Ровно в одиннадцать ноль-ноль Рокоссовский начал совещание. В большом зале резиденции он сидел в полной маршальской форме. Никакого свитера, никакого компресса на шее. Наглухо застегнутый китель плотно облегал его стройную фигуру. Белоснежный подворотничок выступал ровно на два миллиметра и резко оттенял его покрасневшие от высокой температуры лицо и шею.

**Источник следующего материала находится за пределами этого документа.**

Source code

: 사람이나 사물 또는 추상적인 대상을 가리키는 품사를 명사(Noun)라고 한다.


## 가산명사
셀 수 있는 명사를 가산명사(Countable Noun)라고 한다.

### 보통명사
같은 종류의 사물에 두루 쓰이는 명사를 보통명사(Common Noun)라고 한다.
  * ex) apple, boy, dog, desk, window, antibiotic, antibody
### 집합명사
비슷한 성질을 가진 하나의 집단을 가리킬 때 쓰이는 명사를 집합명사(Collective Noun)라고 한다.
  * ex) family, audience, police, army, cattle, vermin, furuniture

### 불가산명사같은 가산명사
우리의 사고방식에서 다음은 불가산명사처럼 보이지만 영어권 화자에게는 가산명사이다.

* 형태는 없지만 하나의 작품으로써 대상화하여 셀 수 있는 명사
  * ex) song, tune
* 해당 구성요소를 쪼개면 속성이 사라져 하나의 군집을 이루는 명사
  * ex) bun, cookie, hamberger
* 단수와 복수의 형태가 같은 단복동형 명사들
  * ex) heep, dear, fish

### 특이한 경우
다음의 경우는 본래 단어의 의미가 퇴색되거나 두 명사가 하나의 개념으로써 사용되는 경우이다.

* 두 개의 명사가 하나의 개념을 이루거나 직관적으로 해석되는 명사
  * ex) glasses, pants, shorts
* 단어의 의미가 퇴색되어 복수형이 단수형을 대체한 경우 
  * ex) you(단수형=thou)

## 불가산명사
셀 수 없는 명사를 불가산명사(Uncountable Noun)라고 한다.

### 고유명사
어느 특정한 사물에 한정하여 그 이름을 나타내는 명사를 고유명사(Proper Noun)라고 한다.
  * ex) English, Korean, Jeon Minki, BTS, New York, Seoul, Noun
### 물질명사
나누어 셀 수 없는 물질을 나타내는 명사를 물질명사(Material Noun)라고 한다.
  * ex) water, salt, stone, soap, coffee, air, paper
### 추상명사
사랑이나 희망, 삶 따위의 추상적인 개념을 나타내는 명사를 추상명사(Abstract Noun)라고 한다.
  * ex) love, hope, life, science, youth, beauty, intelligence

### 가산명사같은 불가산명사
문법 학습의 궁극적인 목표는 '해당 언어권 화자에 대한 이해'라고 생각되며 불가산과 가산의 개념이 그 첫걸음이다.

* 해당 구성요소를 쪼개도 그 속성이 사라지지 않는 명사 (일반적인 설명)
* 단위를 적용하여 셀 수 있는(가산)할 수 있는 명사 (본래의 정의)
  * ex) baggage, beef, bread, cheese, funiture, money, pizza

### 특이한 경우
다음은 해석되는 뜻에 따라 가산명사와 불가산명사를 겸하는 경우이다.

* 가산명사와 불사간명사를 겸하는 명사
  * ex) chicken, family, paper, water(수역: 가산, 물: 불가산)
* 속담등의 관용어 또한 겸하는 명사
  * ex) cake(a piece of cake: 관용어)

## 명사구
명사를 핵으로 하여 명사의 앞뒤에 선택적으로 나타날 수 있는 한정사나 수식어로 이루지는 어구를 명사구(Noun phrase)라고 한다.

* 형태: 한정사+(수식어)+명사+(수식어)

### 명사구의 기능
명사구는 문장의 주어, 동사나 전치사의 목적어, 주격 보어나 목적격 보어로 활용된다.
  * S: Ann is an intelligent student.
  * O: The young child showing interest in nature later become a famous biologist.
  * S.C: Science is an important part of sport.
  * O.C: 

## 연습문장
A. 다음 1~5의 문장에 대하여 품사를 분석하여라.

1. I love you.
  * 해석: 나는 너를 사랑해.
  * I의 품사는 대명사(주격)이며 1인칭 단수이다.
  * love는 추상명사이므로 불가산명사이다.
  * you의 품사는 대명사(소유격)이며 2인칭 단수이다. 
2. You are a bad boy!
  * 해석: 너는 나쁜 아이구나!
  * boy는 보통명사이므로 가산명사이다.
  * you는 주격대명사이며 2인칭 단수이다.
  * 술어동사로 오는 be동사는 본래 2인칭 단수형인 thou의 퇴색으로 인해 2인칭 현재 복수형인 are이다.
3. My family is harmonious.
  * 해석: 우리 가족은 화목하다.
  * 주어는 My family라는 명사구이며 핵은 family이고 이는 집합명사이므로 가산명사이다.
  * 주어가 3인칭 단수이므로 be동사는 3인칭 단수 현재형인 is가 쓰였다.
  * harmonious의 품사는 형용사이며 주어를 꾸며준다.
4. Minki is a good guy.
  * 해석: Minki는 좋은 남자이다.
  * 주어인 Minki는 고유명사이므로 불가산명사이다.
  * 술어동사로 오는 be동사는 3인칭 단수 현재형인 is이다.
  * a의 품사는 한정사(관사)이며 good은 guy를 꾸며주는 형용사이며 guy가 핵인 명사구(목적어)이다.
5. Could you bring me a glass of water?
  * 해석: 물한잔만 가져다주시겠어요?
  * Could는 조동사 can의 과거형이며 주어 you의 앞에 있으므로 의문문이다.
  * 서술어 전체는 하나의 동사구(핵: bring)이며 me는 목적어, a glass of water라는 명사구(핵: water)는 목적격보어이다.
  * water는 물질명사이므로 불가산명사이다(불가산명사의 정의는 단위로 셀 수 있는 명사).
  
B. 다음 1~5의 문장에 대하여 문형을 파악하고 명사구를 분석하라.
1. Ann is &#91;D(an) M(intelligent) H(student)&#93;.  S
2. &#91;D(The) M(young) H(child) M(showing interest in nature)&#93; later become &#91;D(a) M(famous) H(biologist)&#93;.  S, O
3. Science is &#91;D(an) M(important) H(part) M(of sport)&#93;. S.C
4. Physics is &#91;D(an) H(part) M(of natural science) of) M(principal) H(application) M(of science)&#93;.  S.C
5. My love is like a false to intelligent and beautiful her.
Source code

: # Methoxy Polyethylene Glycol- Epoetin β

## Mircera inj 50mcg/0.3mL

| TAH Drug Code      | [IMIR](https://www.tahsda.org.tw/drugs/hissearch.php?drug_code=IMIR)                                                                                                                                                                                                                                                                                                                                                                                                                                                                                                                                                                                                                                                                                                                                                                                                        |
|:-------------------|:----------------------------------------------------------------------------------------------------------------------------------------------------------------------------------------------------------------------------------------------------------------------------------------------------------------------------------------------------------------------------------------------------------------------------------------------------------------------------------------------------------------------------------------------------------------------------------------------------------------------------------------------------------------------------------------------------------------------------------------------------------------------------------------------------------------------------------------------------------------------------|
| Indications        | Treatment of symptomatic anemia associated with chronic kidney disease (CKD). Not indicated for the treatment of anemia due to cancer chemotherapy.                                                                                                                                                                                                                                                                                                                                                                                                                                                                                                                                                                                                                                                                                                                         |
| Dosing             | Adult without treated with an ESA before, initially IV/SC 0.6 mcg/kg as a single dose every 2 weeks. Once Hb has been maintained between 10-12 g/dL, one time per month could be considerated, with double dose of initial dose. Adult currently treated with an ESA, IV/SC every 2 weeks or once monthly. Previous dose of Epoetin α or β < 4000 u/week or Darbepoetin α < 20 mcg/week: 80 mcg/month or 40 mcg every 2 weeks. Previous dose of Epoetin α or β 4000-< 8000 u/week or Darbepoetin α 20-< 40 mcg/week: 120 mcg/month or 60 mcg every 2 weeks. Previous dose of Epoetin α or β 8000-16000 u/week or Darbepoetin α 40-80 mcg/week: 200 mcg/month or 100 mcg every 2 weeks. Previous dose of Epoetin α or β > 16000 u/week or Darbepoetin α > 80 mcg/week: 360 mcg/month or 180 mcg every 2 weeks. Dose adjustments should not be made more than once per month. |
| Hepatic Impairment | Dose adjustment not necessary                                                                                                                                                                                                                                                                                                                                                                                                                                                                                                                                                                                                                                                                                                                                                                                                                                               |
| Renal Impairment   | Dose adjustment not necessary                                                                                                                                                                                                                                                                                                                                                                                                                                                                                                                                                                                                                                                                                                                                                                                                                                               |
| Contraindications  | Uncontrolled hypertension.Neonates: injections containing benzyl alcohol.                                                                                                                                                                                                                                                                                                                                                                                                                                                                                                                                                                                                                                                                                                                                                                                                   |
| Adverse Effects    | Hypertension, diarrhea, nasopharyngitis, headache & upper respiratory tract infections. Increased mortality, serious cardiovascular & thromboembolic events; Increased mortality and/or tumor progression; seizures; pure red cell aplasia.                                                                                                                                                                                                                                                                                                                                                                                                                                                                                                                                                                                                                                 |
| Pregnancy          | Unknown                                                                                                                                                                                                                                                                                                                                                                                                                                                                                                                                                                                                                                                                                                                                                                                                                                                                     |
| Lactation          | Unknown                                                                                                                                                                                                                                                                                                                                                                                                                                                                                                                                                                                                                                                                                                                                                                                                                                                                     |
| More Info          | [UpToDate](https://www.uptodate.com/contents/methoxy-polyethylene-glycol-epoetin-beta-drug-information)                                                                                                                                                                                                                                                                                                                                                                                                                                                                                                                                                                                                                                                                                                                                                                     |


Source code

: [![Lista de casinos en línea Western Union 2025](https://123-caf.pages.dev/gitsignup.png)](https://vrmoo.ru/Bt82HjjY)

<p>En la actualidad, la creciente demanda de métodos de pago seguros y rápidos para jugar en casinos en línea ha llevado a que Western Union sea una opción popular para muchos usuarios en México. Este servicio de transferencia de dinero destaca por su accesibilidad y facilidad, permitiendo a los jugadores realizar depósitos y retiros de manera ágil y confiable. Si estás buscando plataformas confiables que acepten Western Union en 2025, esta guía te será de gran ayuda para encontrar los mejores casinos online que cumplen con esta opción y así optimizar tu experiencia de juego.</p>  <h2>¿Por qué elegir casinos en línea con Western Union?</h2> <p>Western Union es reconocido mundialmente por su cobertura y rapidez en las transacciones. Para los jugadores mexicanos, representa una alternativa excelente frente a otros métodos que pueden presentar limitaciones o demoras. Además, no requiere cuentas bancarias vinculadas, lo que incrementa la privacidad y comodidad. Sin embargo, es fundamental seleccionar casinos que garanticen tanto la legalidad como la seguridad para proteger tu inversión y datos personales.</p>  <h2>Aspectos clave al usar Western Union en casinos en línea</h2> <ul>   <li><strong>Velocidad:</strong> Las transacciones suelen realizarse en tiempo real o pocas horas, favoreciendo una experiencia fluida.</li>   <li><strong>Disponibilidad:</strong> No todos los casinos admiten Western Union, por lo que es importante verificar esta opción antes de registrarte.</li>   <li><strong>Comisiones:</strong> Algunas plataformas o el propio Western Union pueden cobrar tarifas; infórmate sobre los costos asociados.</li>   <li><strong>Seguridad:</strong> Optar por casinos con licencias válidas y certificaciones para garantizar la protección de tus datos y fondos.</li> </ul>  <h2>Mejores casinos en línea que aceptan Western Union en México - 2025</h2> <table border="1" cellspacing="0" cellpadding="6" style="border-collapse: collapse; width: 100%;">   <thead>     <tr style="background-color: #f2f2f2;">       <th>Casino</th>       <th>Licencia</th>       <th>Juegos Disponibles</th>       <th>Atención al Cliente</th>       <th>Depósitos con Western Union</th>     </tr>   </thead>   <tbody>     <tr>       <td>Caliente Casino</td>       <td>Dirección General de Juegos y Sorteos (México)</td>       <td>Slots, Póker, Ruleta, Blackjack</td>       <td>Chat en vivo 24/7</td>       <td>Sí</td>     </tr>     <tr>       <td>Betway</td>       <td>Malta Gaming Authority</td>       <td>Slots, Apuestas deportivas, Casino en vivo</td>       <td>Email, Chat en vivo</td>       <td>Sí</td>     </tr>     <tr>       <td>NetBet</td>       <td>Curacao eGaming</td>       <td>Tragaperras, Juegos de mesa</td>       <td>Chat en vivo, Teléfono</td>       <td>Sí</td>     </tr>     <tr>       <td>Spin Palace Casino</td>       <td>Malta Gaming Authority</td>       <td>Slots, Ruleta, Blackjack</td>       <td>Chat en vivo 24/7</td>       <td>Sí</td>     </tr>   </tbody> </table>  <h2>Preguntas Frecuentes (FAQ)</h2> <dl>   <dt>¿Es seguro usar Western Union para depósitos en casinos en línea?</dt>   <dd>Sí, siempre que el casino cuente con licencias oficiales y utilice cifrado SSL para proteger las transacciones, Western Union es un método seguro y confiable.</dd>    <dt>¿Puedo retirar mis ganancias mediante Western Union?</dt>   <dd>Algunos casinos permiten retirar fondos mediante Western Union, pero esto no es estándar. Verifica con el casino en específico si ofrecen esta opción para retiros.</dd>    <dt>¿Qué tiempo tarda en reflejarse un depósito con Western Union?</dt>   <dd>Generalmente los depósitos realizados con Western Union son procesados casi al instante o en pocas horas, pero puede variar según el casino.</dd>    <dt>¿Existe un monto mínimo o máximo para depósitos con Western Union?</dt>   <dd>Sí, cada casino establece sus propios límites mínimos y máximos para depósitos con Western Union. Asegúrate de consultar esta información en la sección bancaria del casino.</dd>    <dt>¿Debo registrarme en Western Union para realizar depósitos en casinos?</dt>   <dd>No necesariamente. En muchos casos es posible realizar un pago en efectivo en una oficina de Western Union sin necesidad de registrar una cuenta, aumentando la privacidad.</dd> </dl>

Командующие армиями и корпусами, командиры отдельных соединений и члены Военного совета фронта внимательно выслушали представителя Временного правительства подполковника Леонарда Борковича, Предложения были короткими, продуманными и деловыми: организовать временную польскую администрацию на возвращенных Польше землях; до прибытия уполномоченного Временного правительства Польской Речи Посполитой в округ Западного Поморья приступить к организации органов самоуправления и хозяйственной власти; освободить от воинской службы в рядах Войска Польского военнослужащих старшего возраста, имеющих опыт ведения сельского хозяйства, с предоставлением им возможности заселить эти земли; оказывать помощь новой польской администрации при пуске предприятий и организации весеннего сева.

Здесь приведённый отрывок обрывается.